- Data for analysis -
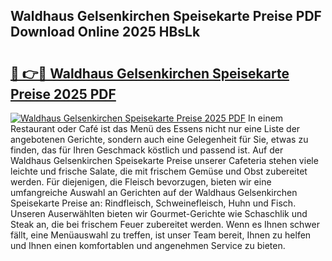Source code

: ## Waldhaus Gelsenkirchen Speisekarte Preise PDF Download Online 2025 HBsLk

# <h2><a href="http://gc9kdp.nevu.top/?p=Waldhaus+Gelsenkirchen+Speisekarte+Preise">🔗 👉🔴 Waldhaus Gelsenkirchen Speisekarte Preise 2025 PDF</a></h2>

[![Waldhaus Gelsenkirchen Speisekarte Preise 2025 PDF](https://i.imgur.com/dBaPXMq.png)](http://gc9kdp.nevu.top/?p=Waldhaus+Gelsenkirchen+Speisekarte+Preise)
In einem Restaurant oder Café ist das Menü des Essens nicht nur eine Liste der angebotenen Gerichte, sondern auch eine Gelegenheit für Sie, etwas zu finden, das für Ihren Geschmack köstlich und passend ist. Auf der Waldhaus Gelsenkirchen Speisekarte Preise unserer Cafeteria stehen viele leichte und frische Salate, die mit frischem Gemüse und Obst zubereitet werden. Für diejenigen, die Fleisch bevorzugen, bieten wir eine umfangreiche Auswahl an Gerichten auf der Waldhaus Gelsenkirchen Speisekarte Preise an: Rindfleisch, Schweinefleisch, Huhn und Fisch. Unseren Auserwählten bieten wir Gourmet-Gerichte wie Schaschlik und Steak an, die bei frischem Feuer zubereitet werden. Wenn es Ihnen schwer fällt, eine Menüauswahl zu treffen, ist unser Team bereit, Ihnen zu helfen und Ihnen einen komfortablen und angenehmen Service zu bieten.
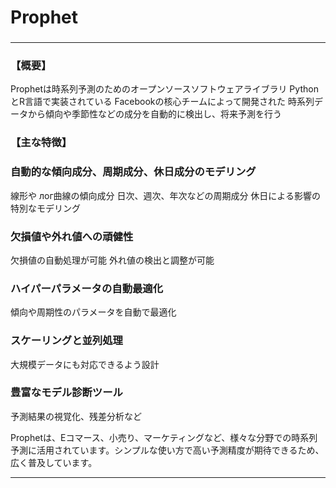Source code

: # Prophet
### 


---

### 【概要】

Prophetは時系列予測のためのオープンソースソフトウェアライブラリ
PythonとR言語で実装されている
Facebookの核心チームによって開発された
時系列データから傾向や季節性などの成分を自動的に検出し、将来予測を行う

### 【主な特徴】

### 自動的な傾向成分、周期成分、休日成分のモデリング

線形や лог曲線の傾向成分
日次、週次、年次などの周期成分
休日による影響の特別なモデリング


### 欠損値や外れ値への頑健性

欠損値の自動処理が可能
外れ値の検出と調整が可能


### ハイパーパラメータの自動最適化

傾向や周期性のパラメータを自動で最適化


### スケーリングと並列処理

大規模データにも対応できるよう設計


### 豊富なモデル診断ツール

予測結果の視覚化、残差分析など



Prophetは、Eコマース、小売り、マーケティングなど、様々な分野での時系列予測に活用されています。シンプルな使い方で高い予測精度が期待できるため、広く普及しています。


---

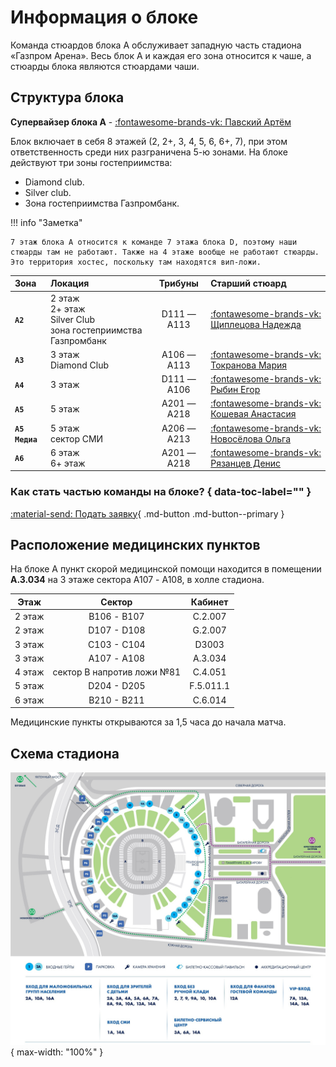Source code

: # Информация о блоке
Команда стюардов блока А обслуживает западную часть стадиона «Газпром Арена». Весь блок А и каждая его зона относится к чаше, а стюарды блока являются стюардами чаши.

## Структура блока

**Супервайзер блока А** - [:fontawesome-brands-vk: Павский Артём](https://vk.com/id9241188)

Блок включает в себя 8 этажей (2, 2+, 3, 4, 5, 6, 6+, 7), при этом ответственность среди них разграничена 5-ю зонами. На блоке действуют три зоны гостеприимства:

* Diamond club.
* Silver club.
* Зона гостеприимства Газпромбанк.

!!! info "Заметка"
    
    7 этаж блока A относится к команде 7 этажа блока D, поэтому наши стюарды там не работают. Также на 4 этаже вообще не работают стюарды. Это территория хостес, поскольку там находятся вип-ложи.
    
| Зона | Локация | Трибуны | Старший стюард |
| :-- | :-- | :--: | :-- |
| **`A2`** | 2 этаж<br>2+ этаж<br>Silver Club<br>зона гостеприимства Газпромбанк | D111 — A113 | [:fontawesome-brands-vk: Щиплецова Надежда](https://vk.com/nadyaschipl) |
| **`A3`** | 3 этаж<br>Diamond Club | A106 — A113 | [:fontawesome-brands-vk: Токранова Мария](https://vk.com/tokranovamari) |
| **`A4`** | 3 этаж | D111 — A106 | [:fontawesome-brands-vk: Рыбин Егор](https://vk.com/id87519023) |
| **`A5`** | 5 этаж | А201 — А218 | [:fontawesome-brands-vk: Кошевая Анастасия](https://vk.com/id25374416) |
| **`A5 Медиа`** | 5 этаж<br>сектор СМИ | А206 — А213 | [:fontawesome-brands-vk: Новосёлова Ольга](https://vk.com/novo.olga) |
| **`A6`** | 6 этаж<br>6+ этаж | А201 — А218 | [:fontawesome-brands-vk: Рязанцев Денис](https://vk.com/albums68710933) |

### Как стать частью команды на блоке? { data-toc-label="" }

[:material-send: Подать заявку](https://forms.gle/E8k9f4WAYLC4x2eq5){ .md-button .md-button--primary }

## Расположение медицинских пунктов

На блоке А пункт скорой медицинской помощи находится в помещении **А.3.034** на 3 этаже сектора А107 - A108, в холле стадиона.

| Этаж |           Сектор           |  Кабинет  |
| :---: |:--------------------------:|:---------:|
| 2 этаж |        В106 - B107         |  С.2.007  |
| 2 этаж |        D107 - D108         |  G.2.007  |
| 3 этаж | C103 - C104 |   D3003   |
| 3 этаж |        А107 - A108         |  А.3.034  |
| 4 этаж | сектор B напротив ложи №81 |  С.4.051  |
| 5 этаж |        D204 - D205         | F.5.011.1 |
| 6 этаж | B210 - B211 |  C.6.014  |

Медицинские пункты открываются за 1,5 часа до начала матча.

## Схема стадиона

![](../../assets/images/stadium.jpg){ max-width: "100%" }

- Problem details -
Write out every line of the entries above exactly, and omit their pictures.

- Finished exercise -
Source code

: ## Waldhaus Gelsenkirchen Speisekarte Preise PDF Download Online 2025 HBsLk

# <h2><a href="http://gc9kdp.nevu.top/?p=Waldhaus+Gelsenkirchen+Speisekarte+Preise">🔗 👉🔴 Waldhaus Gelsenkirchen Speisekarte Preise 2025 PDF</a></h2>

[![Waldhaus Gelsenkirchen Speisekarte Preise 2025 PDF](https://i.imgur.com/dBaPXMq.png)](http://gc9kdp.nevu.top/?p=Waldhaus+Gelsenkirchen+Speisekarte+Preise)
In einem Restaurant oder Café ist das Menü des Essens nicht nur eine Liste der angebotenen Gerichte, sondern auch eine Gelegenheit für Sie, etwas zu finden, das für Ihren Geschmack köstlich und passend ist. Auf der Waldhaus Gelsenkirchen Speisekarte Preise unserer Cafeteria stehen viele leichte und frische Salate, die mit frischem Gemüse und Obst zubereitet werden. Für diejenigen, die Fleisch bevorzugen, bieten wir eine umfangreiche Auswahl an Gerichten auf der Waldhaus Gelsenkirchen Speisekarte Preise an: Rindfleisch, Schweinefleisch, Huhn und Fisch. Unseren Auserwählten bieten wir Gourmet-Gerichte wie Schaschlik und Steak an, die bei frischem Feuer zubereitet werden. Wenn es Ihnen schwer fällt, eine Menüauswahl zu treffen, ist unser Team bereit, Ihnen zu helfen und Ihnen einen komfortablen und angenehmen Service zu bieten.
Source code

: # Prophet
### 


---

### 【概要】

Prophetは時系列予測のためのオープンソースソフトウェアライブラリ
PythonとR言語で実装されている
Facebookの核心チームによって開発された
時系列データから傾向や季節性などの成分を自動的に検出し、将来予測を行う

### 【主な特徴】

### 自動的な傾向成分、周期成分、休日成分のモデリング

線形や лог曲線の傾向成分
日次、週次、年次などの周期成分
休日による影響の特別なモデリング


### 欠損値や外れ値への頑健性

欠損値の自動処理が可能
外れ値の検出と調整が可能


### ハイパーパラメータの自動最適化

傾向や周期性のパラメータを自動で最適化


### スケーリングと並列処理

大規模データにも対応できるよう設計


### 豊富なモデル診断ツール

予測結果の視覚化、残差分析など



Prophetは、Eコマース、小売り、マーケティングなど、様々な分野での時系列予測に活用されています。シンプルな使い方で高い予測精度が期待できるため、広く普及しています。


---

Source code

: # Информация о блоке
Команда стюардов блока А обслуживает западную часть стадиона «Газпром Арена». Весь блок А и каждая его зона относится к чаше, а стюарды блока являются стюардами чаши.

## Структура блока

**Супервайзер блока А** - [:fontawesome-brands-vk: Павский Артём](https://vk.com/id9241188)

Блок включает в себя 8 этажей (2, 2+, 3, 4, 5, 6, 6+, 7), при этом ответственность среди них разграничена 5-ю зонами. На блоке действуют три зоны гостеприимства:

* Diamond club.
* Silver club.
* Зона гостеприимства Газпромбанк.

!!! info "Заметка"
    
    7 этаж блока A относится к команде 7 этажа блока D, поэтому наши стюарды там не работают. Также на 4 этаже вообще не работают стюарды. Это территория хостес, поскольку там находятся вип-ложи.
    
| Зона | Локация | Трибуны | Старший стюард |
| :-- | :-- | :--: | :-- |
| **`A2`** | 2 этаж<br>2+ этаж<br>Silver Club<br>зона гостеприимства Газпромбанк | D111 — A113 | [:fontawesome-brands-vk: Щиплецова Надежда](https://vk.com/nadyaschipl) |
| **`A3`** | 3 этаж<br>Diamond Club | A106 — A113 | [:fontawesome-brands-vk: Токранова Мария](https://vk.com/tokranovamari) |
| **`A4`** | 3 этаж | D111 — A106 | [:fontawesome-brands-vk: Рыбин Егор](https://vk.com/id87519023) |
| **`A5`** | 5 этаж | А201 — А218 | [:fontawesome-brands-vk: Кошевая Анастасия](https://vk.com/id25374416) |
| **`A5 Медиа`** | 5 этаж<br>сектор СМИ | А206 — А213 | [:fontawesome-brands-vk: Новосёлова Ольга](https://vk.com/novo.olga) |
| **`A6`** | 6 этаж<br>6+ этаж | А201 — А218 | [:fontawesome-brands-vk: Рязанцев Денис](https://vk.com/albums68710933) |

### Как стать частью команды на блоке? { data-toc-label="" }

[:material-send: Подать заявку](https://forms.gle/E8k9f4WAYLC4x2eq5){ .md-button .md-button--primary }

## Расположение медицинских пунктов

На блоке А пункт скорой медицинской помощи находится в помещении **А.3.034** на 3 этаже сектора А107 - A108, в холле стадиона.

| Этаж |           Сектор           |  Кабинет  |
| :---: |:--------------------------:|:---------:|
| 2 этаж |        В106 - B107         |  С.2.007  |
| 2 этаж |        D107 - D108         |  G.2.007  |
| 3 этаж | C103 - C104 |   D3003   |
| 3 этаж |        А107 - A108         |  А.3.034  |
| 4 этаж | сектор B напротив ложи №81 |  С.4.051  |
| 5 этаж |        D204 - D205         | F.5.011.1 |
| 6 этаж | B210 - B211 |  C.6.014  |

Медицинские пункты открываются за 1,5 часа до начала матча.

## Схема стадиона

![](../../assets/images/stadium.jpg){ max-width: "100%" }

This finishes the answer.